Bagi
sebagian orang di dunia, termasuk di Indonesia, kehidupan seorang Presiden
identik dengan kemewahan. Banyak Presiden di dunia tinggal di rumah mewah,
kemana-mana naik limusin, punya banyak pengawal, fasilitas serba mewah, gaji
banyak, dan bisnis keluarga yang dijalankan oleh anak dan istri.
Namun,
tidak semua Presiden seperti itu. Di belahan dunia lain, terutama di Amerika
Latin, muncul pemimpin-pemimpin yang tak beda jauh dengan kehidupan rakyatnya.

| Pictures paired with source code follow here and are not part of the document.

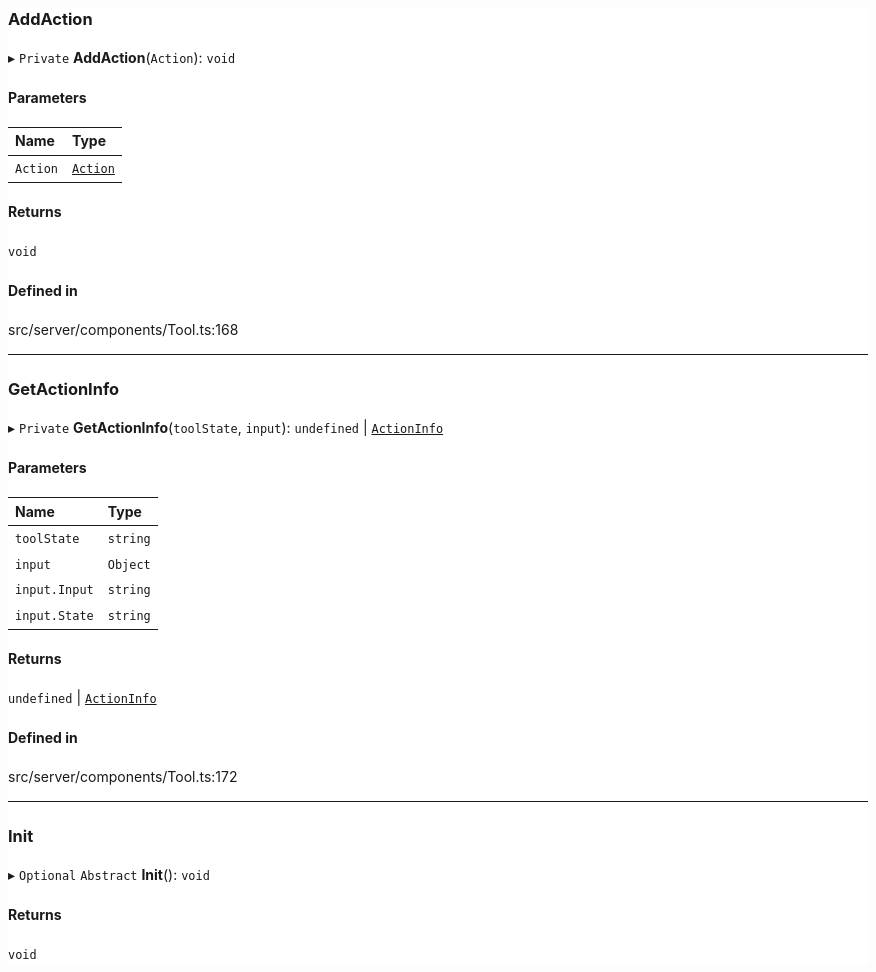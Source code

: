 ### AddAction

▸ `Private` **AddAction**(`Action`): `void`

#### Parameters

| Name | Type |
| :------ | :------ |
| `Action` | [`Action`](../wiki/server.modules.Action.Action) |

#### Returns

`void`

#### Defined in

src/server/components/Tool.ts:168

___

### GetActionInfo

▸ `Private` **GetActionInfo**(`toolState`, `input`): `undefined` \| [`ActionInfo`](../wiki/server.components.Tool#actioninfo)

#### Parameters

| Name | Type |
| :------ | :------ |
| `toolState` | `string` |
| `input` | `Object` |
| `input.Input` | `string` |
| `input.State` | `string` |

#### Returns

`undefined` \| [`ActionInfo`](../wiki/server.components.Tool#actioninfo)

#### Defined in

src/server/components/Tool.ts:172

___

### Init

▸ `Optional` `Abstract` **Init**(): `void`

#### Returns

`void`
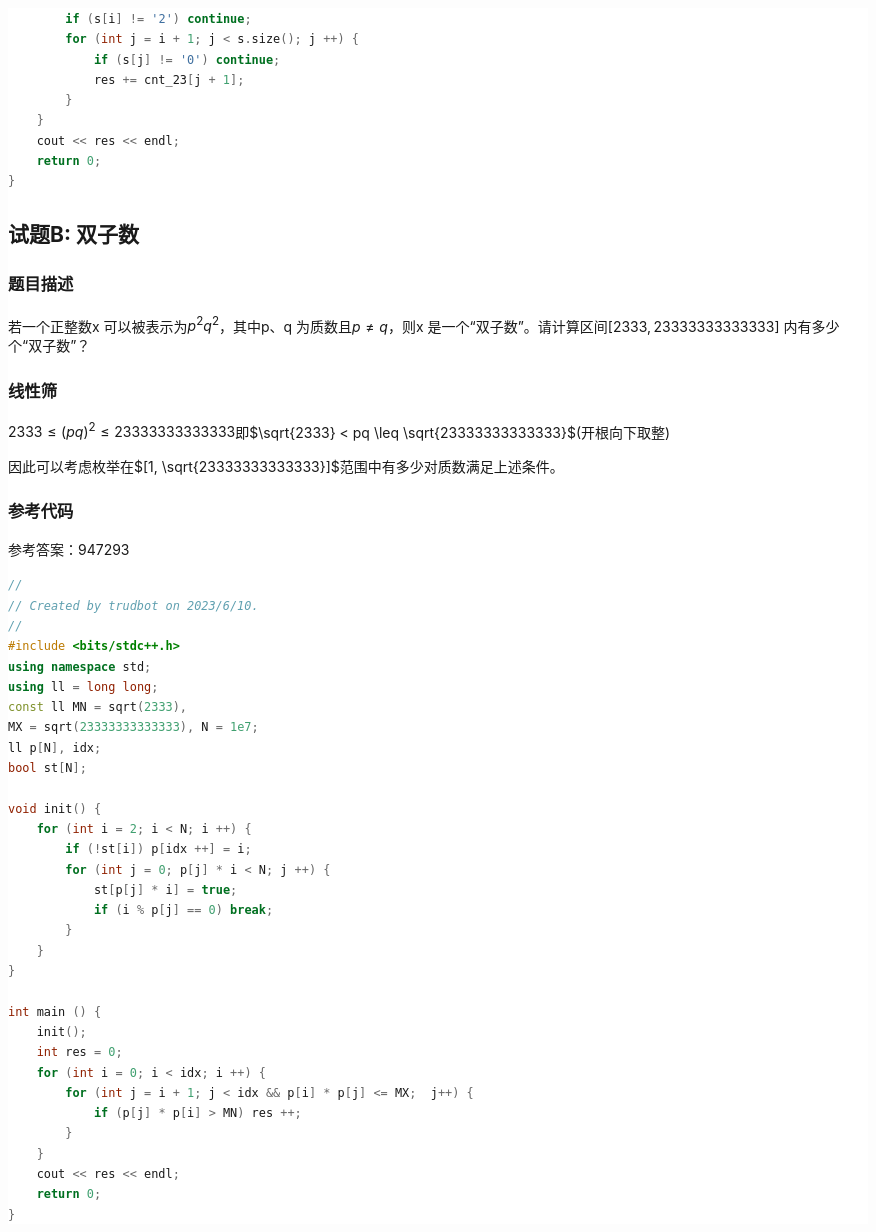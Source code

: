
 ```c++
        if (s[i] != '2') continue;
        for (int j = i + 1; j < s.size(); j ++) {
            if (s[j] != '0') continue;
            res += cnt_23[j + 1];
        }
    }
    cout << res << endl;
    return 0;
}
```

## 试题B: 双子数

### 题目描述

若一个正整数x 可以被表示为$p^2q^2$，其中p、q 为质数且$p \neq q$，则x 是一个“双子数”。请计算区间$[2333,23333333333333]$ 内有多少个“双子数”？

### 线性筛

$2333 \leq (pq)^2 \leq 23333333333333$即$\sqrt{2333} < pq \leq \sqrt{23333333333333}$(开根向下取整)

因此可以考虑枚举在$[1, \sqrt{23333333333333}]$范围中有多少对质数满足上述条件。

### 参考代码

参考答案：947293

```c++
//
// Created by trudbot on 2023/6/10.
//
#include <bits/stdc++.h>
using namespace std;
using ll = long long;
const ll MN = sqrt(2333),
MX = sqrt(23333333333333), N = 1e7;
ll p[N], idx;
bool st[N];

void init() {
    for (int i = 2; i < N; i ++) {
        if (!st[i]) p[idx ++] = i;
        for (int j = 0; p[j] * i < N; j ++) {
            st[p[j] * i] = true;
            if (i % p[j] == 0) break;
        }
    }
}

int main () {
    init();
    int res = 0;
    for (int i = 0; i < idx; i ++) {
        for (int j = i + 1; j < idx && p[i] * p[j] <= MX;  j++) {
            if (p[j] * p[i] > MN) res ++;
        }
    }
    cout << res << endl;
    return 0;
}
```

Bagi mereka, menjadi Presiden adalah melayani rakyat.
Berikut
nama-nama Presiden yang cukup sederhana di dunia:
1.
Fernando Lugo
Dia
mendapat julukan “pastor kaum papa”. Maklum, sebelum menjadi kandidat Presiden,
Fernando Lugo adalah pastor yang sangat getol membela kaum tertindas.
“Bila
ada hal yang paling menyakitkan saya, maka itu adalah ketidakadilan dan
terutama sekali ketidakadilan sosial,” kata Lugo.
Begitu
dilantik menjadi Presiden tahun 2008, Lugo langsung menyatakan tidak akan
menerima gajinya sebagai Presiden sebesar 4000 USD per bulan. “Saya tidak
membutuhkan gaji itu, yang sebetulnya hak kaum miskin,” katanya.
v
Selama menjadi Presiden, Lugo memilih tetap
tinggal di rumahnya yang sederhana. Ia juga selalu berpakaian sangat sederhana:
kemeja panjang atau lengan pendek.
Rikard
Bagun dalam laporannya berkepala “Terperangah atas Asketisme Lugo” menulis,
“Setiap tamu, termasuk kami bertiga dari Indonesia (saya, Budiman, dan Martin),
ikut menikmati makanan harian Lugo berupa singkong rebus, nasi putih, daun kol
cacah (salad), dan ikan. Jenis makanan sehari-hari rakyat biasa di Paraguay.
Tidak ada yang istimewa.”
Rikard
juga melihat, pada hari pertama di jabatannya, Lugo dan Hugo Chavez menyantap
makanan rakyat Amerika Latin, seperti ubi kayu, jagung, dan pisang rebus.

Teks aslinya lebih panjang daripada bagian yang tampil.